WHAT THE TASK ASKS:
As you work through the listing, transcribe every line exactly as it reads.
BEGIN SOURCE DATA
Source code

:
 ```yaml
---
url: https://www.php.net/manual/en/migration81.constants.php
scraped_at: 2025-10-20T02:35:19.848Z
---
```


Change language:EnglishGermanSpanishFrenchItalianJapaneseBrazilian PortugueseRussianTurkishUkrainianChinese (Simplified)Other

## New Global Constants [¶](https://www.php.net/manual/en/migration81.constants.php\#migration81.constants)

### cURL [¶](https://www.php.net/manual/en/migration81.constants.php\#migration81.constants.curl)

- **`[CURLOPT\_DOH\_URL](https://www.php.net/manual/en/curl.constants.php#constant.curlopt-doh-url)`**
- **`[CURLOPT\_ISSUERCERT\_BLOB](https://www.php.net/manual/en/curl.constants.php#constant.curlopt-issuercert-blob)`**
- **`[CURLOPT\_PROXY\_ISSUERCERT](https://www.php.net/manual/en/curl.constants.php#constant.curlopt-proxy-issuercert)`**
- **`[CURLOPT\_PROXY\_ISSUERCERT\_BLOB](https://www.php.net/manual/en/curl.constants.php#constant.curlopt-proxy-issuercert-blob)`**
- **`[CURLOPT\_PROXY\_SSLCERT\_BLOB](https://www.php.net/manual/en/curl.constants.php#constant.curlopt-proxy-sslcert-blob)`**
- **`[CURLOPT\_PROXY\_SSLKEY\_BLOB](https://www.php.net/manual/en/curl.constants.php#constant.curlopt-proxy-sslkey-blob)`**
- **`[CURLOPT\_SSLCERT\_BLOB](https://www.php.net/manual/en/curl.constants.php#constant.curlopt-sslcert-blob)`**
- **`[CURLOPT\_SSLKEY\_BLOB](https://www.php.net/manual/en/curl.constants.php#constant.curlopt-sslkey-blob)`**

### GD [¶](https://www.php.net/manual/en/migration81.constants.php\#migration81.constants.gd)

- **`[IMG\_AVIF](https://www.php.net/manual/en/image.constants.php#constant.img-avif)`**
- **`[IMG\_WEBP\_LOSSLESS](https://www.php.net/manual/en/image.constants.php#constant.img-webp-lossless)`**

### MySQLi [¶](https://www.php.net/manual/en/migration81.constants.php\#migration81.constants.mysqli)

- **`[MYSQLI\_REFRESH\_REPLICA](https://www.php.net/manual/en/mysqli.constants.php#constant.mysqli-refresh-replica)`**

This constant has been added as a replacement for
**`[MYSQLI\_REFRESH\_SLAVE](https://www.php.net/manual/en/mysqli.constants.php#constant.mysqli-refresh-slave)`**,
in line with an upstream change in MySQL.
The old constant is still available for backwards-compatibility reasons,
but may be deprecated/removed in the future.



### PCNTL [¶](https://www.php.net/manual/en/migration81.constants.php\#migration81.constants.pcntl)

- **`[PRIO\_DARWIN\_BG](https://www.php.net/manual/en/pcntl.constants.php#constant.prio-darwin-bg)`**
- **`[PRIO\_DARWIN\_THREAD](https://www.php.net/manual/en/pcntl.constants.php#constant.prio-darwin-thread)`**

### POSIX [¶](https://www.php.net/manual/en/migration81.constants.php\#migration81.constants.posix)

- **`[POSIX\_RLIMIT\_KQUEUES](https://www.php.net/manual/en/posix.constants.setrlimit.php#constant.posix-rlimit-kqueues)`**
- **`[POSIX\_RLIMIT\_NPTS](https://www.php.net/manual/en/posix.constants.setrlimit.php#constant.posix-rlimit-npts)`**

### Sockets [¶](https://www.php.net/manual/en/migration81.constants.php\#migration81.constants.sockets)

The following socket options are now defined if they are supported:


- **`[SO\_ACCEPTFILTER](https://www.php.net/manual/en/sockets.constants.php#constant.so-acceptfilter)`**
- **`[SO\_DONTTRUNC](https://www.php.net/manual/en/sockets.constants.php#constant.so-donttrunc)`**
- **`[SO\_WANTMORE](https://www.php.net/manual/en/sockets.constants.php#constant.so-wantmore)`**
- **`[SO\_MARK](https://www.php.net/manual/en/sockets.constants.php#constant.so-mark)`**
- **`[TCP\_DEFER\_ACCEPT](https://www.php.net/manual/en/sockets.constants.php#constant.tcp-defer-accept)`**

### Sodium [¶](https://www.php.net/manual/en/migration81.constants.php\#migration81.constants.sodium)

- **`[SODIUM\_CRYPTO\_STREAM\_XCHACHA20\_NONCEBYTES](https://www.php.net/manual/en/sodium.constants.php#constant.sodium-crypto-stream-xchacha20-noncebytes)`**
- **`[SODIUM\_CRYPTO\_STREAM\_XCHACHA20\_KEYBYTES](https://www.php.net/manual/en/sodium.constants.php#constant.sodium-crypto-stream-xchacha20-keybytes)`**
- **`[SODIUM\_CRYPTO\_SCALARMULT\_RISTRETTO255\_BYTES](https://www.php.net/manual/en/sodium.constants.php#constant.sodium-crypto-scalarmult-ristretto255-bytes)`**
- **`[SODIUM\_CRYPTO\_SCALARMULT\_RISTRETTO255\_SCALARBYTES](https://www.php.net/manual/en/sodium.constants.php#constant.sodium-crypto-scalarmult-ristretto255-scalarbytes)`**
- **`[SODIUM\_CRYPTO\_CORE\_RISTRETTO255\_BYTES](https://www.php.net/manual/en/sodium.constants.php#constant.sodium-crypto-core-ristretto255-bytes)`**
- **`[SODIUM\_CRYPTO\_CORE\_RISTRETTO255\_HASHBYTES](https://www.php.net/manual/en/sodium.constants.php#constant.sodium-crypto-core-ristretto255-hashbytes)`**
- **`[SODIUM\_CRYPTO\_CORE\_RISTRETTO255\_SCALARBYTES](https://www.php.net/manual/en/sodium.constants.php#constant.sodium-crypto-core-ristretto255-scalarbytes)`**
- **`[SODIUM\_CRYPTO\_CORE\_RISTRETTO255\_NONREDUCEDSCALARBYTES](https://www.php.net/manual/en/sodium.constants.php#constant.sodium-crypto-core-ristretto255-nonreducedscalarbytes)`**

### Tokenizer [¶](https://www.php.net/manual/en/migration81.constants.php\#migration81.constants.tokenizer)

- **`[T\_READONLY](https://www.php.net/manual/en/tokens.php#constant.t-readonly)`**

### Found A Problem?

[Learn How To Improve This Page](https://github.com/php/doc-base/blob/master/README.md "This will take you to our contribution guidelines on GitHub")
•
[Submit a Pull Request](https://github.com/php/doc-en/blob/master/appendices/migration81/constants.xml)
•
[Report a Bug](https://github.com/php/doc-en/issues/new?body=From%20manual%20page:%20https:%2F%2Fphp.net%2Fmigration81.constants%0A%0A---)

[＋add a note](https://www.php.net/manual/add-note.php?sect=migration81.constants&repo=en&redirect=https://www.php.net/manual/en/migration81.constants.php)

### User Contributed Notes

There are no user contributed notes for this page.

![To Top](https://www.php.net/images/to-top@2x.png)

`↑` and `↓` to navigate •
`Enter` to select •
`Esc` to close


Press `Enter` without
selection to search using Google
END SOURCE DATA
ANSWER TO THIS PROBLEM:
Source code

:
 ```yaml
---
url: https://www.php.net/manual/en/migration81.constants.php
scraped_at: 2025-10-20T02:35:19.848Z
---
```


Change language:EnglishGermanSpanishFrenchItalianJapaneseBrazilian PortugueseRussianTurkishUkrainianChinese (Simplified)Other

## New Global Constants [¶](https://www.php.net/manual/en/migration81.constants.php\#migration81.constants)

### cURL [¶](https://www.php.net/manual/en/migration81.constants.php\#migration81.constants.curl)

- **`[CURLOPT\_DOH\_URL](https://www.php.net/manual/en/curl.constants.php#constant.curlopt-doh-url)`**
- **`[CURLOPT\_ISSUERCERT\_BLOB](https://www.php.net/manual/en/curl.constants.php#constant.curlopt-issuercert-blob)`**
- **`[CURLOPT\_PROXY\_ISSUERCERT](https://www.php.net/manual/en/curl.constants.php#constant.curlopt-proxy-issuercert)`**
- **`[CURLOPT\_PROXY\_ISSUERCERT\_BLOB](https://www.php.net/manual/en/curl.constants.php#constant.curlopt-proxy-issuercert-blob)`**
- **`[CURLOPT\_PROXY\_SSLCERT\_BLOB](https://www.php.net/manual/en/curl.constants.php#constant.curlopt-proxy-sslcert-blob)`**
- **`[CURLOPT\_PROXY\_SSLKEY\_BLOB](https://www.php.net/manual/en/curl.constants.php#constant.curlopt-proxy-sslkey-blob)`**
- **`[CURLOPT\_SSLCERT\_BLOB](https://www.php.net/manual/en/curl.constants.php#constant.curlopt-sslcert-blob)`**
- **`[CURLOPT\_SSLKEY\_BLOB](https://www.php.net/manual/en/curl.constants.php#constant.curlopt-sslkey-blob)`**

### GD [¶](https://www.php.net/manual/en/migration81.constants.php\#migration81.constants.gd)

- **`[IMG\_AVIF](https://www.php.net/manual/en/image.constants.php#constant.img-avif)`**
- **`[IMG\_WEBP\_LOSSLESS](https://www.php.net/manual/en/image.constants.php#constant.img-webp-lossless)`**

### MySQLi [¶](https://www.php.net/manual/en/migration81.constants.php\#migration81.constants.mysqli)

- **`[MYSQLI\_REFRESH\_REPLICA](https://www.php.net/manual/en/mysqli.constants.php#constant.mysqli-refresh-replica)`**

This constant has been added as a replacement for
**`[MYSQLI\_REFRESH\_SLAVE](https://www.php.net/manual/en/mysqli.constants.php#constant.mysqli-refresh-slave)`**,
in line with an upstream change in MySQL.
The old constant is still available for backwards-compatibility reasons,
but may be deprecated/removed in the future.



### PCNTL [¶](https://www.php.net/manual/en/migration81.constants.php\#migration81.constants.pcntl)

- **`[PRIO\_DARWIN\_BG](https://www.php.net/manual/en/pcntl.constants.php#constant.prio-darwin-bg)`**
- **`[PRIO\_DARWIN\_THREAD](https://www.php.net/manual/en/pcntl.constants.php#constant.prio-darwin-thread)`**

### POSIX [¶](https://www.php.net/manual/en/migration81.constants.php\#migration81.constants.posix)

- **`[POSIX\_RLIMIT\_KQUEUES](https://www.php.net/manual/en/posix.constants.setrlimit.php#constant.posix-rlimit-kqueues)`**
- **`[POSIX\_RLIMIT\_NPTS](https://www.php.net/manual/en/posix.constants.setrlimit.php#constant.posix-rlimit-npts)`**

### Sockets [¶](https://www.php.net/manual/en/migration81.constants.php\#migration81.constants.sockets)

The following socket options are now defined if they are supported:


- **`[SO\_ACCEPTFILTER](https://www.php.net/manual/en/sockets.constants.php#constant.so-acceptfilter)`**
- **`[SO\_DONTTRUNC](https://www.php.net/manual/en/sockets.constants.php#constant.so-donttrunc)`**
- **`[SO\_WANTMORE](https://www.php.net/manual/en/sockets.constants.php#constant.so-wantmore)`**
- **`[SO\_MARK](https://www.php.net/manual/en/sockets.constants.php#constant.so-mark)`**
- **`[TCP\_DEFER\_ACCEPT](https://www.php.net/manual/en/sockets.constants.php#constant.tcp-defer-accept)`**

### Sodium [¶](https://www.php.net/manual/en/migration81.constants.php\#migration81.constants.sodium)

- **`[SODIUM\_CRYPTO\_STREAM\_XCHACHA20\_NONCEBYTES](https://www.php.net/manual/en/sodium.constants.php#constant.sodium-crypto-stream-xchacha20-noncebytes)`**
- **`[SODIUM\_CRYPTO\_STREAM\_XCHACHA20\_KEYBYTES](https://www.php.net/manual/en/sodium.constants.php#constant.sodium-crypto-stream-xchacha20-keybytes)`**
- **`[SODIUM\_CRYPTO\_SCALARMULT\_RISTRETTO255\_BYTES](https://www.php.net/manual/en/sodium.constants.php#constant.sodium-crypto-scalarmult-ristretto255-bytes)`**
- **`[SODIUM\_CRYPTO\_SCALARMULT\_RISTRETTO255\_SCALARBYTES](https://www.php.net/manual/en/sodium.constants.php#constant.sodium-crypto-scalarmult-ristretto255-scalarbytes)`**
- **`[SODIUM\_CRYPTO\_CORE\_RISTRETTO255\_BYTES](https://www.php.net/manual/en/sodium.constants.php#constant.sodium-crypto-core-ristretto255-bytes)`**
- **`[SODIUM\_CRYPTO\_CORE\_RISTRETTO255\_HASHBYTES](https://www.php.net/manual/en/sodium.constants.php#constant.sodium-crypto-core-ristretto255-hashbytes)`**
- **`[SODIUM\_CRYPTO\_CORE\_RISTRETTO255\_SCALARBYTES](https://www.php.net/manual/en/sodium.constants.php#constant.sodium-crypto-core-ristretto255-scalarbytes)`**
- **`[SODIUM\_CRYPTO\_CORE\_RISTRETTO255\_NONREDUCEDSCALARBYTES](https://www.php.net/manual/en/sodium.constants.php#constant.sodium-crypto-core-ristretto255-nonreducedscalarbytes)`**

### Tokenizer [¶](https://www.php.net/manual/en/migration81.constants.php\#migration81.constants.tokenizer)

- **`[T\_READONLY](https://www.php.net/manual/en/tokens.php#constant.t-readonly)`**

### Found A Problem?

[Learn How To Improve This Page](https://github.com/php/doc-base/blob/master/README.md "This will take you to our contribution guidelines on GitHub")
•
[Submit a Pull Request](https://github.com/php/doc-en/blob/master/appendices/migration81/constants.xml)
•
[Report a Bug](https://github.com/php/doc-en/issues/new?body=From%20manual%20page:%20https:%2F%2Fphp.net%2Fmigration81.constants%0A%0A---)

[＋add a note](https://www.php.net/manual/add-note.php?sect=migration81.constants&repo=en&redirect=https://www.php.net/manual/en/migration81.constants.php)

### User Contributed Notes

There are no user contributed notes for this page.

![To Top](https://www.php.net/images/to-top@2x.png)

`↑` and `↓` to navigate •
`Enter` to select •
`Esc` to close


Press `Enter` without
selection to search using Google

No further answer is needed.